=== PROVIDED DATA ===

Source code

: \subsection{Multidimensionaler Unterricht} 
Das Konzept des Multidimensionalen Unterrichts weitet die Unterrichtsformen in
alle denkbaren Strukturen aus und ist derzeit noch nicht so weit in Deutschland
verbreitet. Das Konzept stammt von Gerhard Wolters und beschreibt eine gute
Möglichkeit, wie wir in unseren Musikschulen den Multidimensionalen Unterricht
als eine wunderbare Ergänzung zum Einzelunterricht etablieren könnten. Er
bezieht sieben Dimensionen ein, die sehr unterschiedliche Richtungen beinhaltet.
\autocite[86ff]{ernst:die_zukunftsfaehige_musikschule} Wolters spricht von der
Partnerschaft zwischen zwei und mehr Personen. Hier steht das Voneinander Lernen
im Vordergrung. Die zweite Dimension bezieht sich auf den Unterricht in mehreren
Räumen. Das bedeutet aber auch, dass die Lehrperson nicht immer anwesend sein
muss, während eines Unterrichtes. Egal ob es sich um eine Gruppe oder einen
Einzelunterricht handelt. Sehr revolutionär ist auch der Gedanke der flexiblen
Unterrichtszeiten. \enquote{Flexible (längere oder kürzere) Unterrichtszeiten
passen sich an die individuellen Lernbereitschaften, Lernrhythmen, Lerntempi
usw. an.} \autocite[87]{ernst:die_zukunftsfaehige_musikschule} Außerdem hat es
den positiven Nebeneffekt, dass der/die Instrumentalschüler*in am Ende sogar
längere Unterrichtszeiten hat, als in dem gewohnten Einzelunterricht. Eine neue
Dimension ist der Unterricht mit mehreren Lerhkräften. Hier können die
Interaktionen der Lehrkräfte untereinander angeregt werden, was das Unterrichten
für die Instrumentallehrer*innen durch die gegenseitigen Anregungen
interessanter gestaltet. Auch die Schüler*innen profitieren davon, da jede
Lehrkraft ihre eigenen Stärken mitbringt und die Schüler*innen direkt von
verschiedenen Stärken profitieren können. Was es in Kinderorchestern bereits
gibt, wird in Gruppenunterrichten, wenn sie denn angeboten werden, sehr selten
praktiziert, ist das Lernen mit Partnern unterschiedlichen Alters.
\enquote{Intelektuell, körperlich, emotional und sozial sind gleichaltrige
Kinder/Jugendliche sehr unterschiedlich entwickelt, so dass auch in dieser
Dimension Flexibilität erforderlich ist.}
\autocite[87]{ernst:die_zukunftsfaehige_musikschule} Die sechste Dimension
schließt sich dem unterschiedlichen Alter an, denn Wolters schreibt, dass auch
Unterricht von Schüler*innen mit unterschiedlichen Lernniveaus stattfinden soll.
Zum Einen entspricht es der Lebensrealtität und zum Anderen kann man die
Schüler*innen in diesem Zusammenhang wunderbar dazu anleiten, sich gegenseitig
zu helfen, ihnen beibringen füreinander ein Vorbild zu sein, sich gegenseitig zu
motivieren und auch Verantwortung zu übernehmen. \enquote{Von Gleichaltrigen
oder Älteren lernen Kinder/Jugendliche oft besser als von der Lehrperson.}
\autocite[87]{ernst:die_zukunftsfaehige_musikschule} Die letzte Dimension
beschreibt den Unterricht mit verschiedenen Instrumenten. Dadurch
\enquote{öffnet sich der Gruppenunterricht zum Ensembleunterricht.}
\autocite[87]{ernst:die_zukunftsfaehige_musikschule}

===

■ EXERCISE INSTRUCTIONS
The task calls for every line of the material to be reproduced precisely.

■ EXERCISE OUTPUT
Source code

: \subsection{Multidimensionaler Unterricht} 
Das Konzept des Multidimensionalen Unterrichts weitet die Unterrichtsformen in
alle denkbaren Strukturen aus und ist derzeit noch nicht so weit in Deutschland
verbreitet. Das Konzept stammt von Gerhard Wolters und beschreibt eine gute
Möglichkeit, wie wir in unseren Musikschulen den Multidimensionalen Unterricht
als eine wunderbare Ergänzung zum Einzelunterricht etablieren könnten. Er
bezieht sieben Dimensionen ein, die sehr unterschiedliche Richtungen beinhaltet.
\autocite[86ff]{ernst:die_zukunftsfaehige_musikschule} Wolters spricht von der
Partnerschaft zwischen zwei und mehr Personen. Hier steht das Voneinander Lernen
im Vordergrung. Die zweite Dimension bezieht sich auf den Unterricht in mehreren
Räumen. Das bedeutet aber auch, dass die Lehrperson nicht immer anwesend sein
muss, während eines Unterrichtes. Egal ob es sich um eine Gruppe oder einen
Einzelunterricht handelt. Sehr revolutionär ist auch der Gedanke der flexiblen
Unterrichtszeiten. \enquote{Flexible (längere oder kürzere) Unterrichtszeiten
passen sich an die individuellen Lernbereitschaften, Lernrhythmen, Lerntempi
usw. an.} \autocite[87]{ernst:die_zukunftsfaehige_musikschule} Außerdem hat es
den positiven Nebeneffekt, dass der/die Instrumentalschüler*in am Ende sogar
längere Unterrichtszeiten hat, als in dem gewohnten Einzelunterricht. Eine neue
Dimension ist der Unterricht mit mehreren Lerhkräften. Hier können die
Interaktionen der Lehrkräfte untereinander angeregt werden, was das Unterrichten
für die Instrumentallehrer*innen durch die gegenseitigen Anregungen
interessanter gestaltet. Auch die Schüler*innen profitieren davon, da jede
Lehrkraft ihre eigenen Stärken mitbringt und die Schüler*innen direkt von
verschiedenen Stärken profitieren können. Was es in Kinderorchestern bereits
gibt, wird in Gruppenunterrichten, wenn sie denn angeboten werden, sehr selten
praktiziert, ist das Lernen mit Partnern unterschiedlichen Alters.
\enquote{Intelektuell, körperlich, emotional und sozial sind gleichaltrige
Kinder/Jugendliche sehr unterschiedlich entwickelt, so dass auch in dieser
Dimension Flexibilität erforderlich ist.}
\autocite[87]{ernst:die_zukunftsfaehige_musikschule} Die sechste Dimension
schließt sich dem unterschiedlichen Alter an, denn Wolters schreibt, dass auch
Unterricht von Schüler*innen mit unterschiedlichen Lernniveaus stattfinden soll.
Zum Einen entspricht es der Lebensrealtität und zum Anderen kann man die
Schüler*innen in diesem Zusammenhang wunderbar dazu anleiten, sich gegenseitig
zu helfen, ihnen beibringen füreinander ein Vorbild zu sein, sich gegenseitig zu
motivieren und auch Verantwortung zu übernehmen. \enquote{Von Gleichaltrigen
oder Älteren lernen Kinder/Jugendliche oft besser als von der Lehrperson.}
\autocite[87]{ernst:die_zukunftsfaehige_musikschule} Die letzte Dimension
beschreibt den Unterricht mit verschiedenen Instrumenten. Dadurch
\enquote{öffnet sich der Gruppenunterricht zum Ensembleunterricht.}
\autocite[87]{ernst:die_zukunftsfaehige_musikschule}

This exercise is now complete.